'He Restores My Soul'

Leslie M. Grant

David had sinned, and his sin was extremely serious, such as the Lord said would cause the enemies of the Lord to blaspheme. Whether our sin is as serious as his or not, the Lord will speak to our conscience in such a way as to make us feel that it is so serious as to have caused a sad break in our fellowship with Him. How can we enjoy fellowship with Him if we choose to do what we know is disobedience to His Word? If we try to cover it up, our own conscience protests. David tried to brazen the matter through, but he found that he was miserable. Why? Because God's hand was heavy upon him (Ps. 32:4).

In sinning we give way to what our feelings desire. Our spirit (or intellect) may reason that we can get away with it, but when we give in, it is the soul, with its emotional feelings, that suffers. These bitter feelings will not only make us miserable, but will cause us to be irritable and bitter toward others. God is behind this painful experience because He loves us too much to allow us to slip out of any sense of responsibility. And He wants our souls to enjoy the fellowship with Him that can only be found when we are submissive to His will.

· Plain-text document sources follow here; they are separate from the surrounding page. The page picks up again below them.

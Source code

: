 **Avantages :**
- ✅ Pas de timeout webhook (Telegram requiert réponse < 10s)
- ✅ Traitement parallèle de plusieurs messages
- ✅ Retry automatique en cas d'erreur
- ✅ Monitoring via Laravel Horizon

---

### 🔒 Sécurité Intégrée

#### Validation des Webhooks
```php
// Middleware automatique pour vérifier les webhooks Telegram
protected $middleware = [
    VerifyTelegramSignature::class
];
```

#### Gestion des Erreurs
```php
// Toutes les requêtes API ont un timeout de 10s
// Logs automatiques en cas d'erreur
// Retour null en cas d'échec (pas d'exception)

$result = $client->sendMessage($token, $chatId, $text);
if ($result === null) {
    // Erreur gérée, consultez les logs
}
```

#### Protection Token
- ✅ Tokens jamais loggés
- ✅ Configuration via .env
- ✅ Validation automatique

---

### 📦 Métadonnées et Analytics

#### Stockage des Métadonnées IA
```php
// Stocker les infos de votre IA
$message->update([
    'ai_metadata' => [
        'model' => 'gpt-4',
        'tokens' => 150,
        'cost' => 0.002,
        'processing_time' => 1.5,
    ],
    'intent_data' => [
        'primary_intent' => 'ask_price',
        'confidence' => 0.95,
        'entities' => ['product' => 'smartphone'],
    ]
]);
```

Will this painful distress continue for a long time? It does not have to, but sometimes we are too stubborn to honestly go to Him in frank confession of the seriousness of our sin, and with the firm decision to turn from it by His grace.

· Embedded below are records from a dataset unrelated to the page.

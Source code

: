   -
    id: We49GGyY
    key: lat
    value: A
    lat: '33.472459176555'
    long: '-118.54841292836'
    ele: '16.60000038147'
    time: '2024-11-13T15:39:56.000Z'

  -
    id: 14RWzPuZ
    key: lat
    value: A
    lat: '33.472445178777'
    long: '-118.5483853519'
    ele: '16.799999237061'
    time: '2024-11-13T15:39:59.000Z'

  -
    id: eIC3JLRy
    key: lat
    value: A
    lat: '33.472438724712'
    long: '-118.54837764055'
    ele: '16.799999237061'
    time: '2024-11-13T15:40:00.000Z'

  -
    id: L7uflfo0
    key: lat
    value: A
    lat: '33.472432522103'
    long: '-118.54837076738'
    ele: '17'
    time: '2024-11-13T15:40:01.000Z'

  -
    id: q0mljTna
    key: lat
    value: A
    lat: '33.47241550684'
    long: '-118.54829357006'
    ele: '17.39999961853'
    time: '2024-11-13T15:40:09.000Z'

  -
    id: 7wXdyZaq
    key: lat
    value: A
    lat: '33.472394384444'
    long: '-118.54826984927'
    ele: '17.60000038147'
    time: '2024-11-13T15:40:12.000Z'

If we do so, we shall find Him full of compassion for He delights to restore those who have sinned, and as David wrote in Psalm 23:3, also lead them in the paths of righteousness for His name's sake. Surely we do not want anything less than this for when we have sinned we have harmed our own souls, trusting to our own decisions as to how- to act. Let us no longer trust ourselves, but in the One who promised David, 'I will instruct you and teach you in the way you should go; I will guide you with my eye' (Ps. 32:8).

Yet it is important to be frank and honest in confession, not letting ourselves down easily or making excuses to render the sin less serious. God knows exactly what the case is, and He expects us to lay our hearts bare before Him in full and genuine confession. When this is so, what relief, what comfort, what encouragement it brings to the soul! For then we are restored to God, and communion with Him is re-established, very likely to be more sweetly enjoyed than ever before.

Restoration Before Others

Since none of us lives to himself, our sin may well have affected others also, and God is concerned that this matter should be rightly taken care of too. When Peter sinned in denying that he knew the Lord Jesus, he went out and wept bitterly (Lk. 22:61-62). From then, through Friday night, Saturday and Saturday night, we can only imagine the bitterness in his heart as he thought of his sin and that he had not been able to get near the Lord before He was crucified. But on the first day of the week, after He was raised from among the dead, He appeared to Mary and to the two on the way to Emmaus before we are told, 'The Lord is risen indeed, and has appeared to Simon!' (Lk. 24:34). Wonderful grace! Nothing is told us of what He said to Simon Peter, but we may be sure that he was truly restored to the Lord on this momentous occasion.

However, Peter needed also to be restored to the confidence of his brethren, and the Lord accomplished this work of restoration in John 21:15-19. Peter had assumed that he would be more faithful to the Lord than others, when he said that though all men forsook the Lord, yet he would not. This self confidence in Peter had to be broken down, so the Lord asked him, 'Simon, son of Jonah, do you love me more than these?' (Jn. 21:15). Peter responded that he did have affection for the Lord, but would not say 'more than these.' The Lord pressed him a little further until he answered, 'Lord, you know all things: you know that I love you' (v. 17). Then the Lord made it clear before the disciples that Peter would be used for blessing to others. Thus, Peter was restored to the confidence of the other disciples.

Our sin may have seriously shaken the confidence of other believers, and it may be that the sin is serious as to have caused the assembly to put us away from their fellowship. In such cases, the Lord certainly desires restoration just as definitely as He did in the cases of David and Peter. My brethren will first be concerned that I have truly judged the sin and have been restored to the Lord. They will look for an attitude changed to one of submission and faith. But being restored to fellowship with the assembly involves also being restored to their confidence.

If a sinful course has been a long one, I should not be surprised if it takes time for confidence to be restored. If I have judged myself and request to be restored to fellowship in the assembly, I ought to be thankful to be able to prove my restoration to the Lord by sitting back and waiting for the brethren to have their confidence restored. This ought not to take too long, however, but if properly done, the results will be deeply precious and profitable when eventually public restoration takes place.

May the Lord give much grace both in cases of those who have sinned and of those who seek to help them, so that the results in restoring mercy will give eternal joy.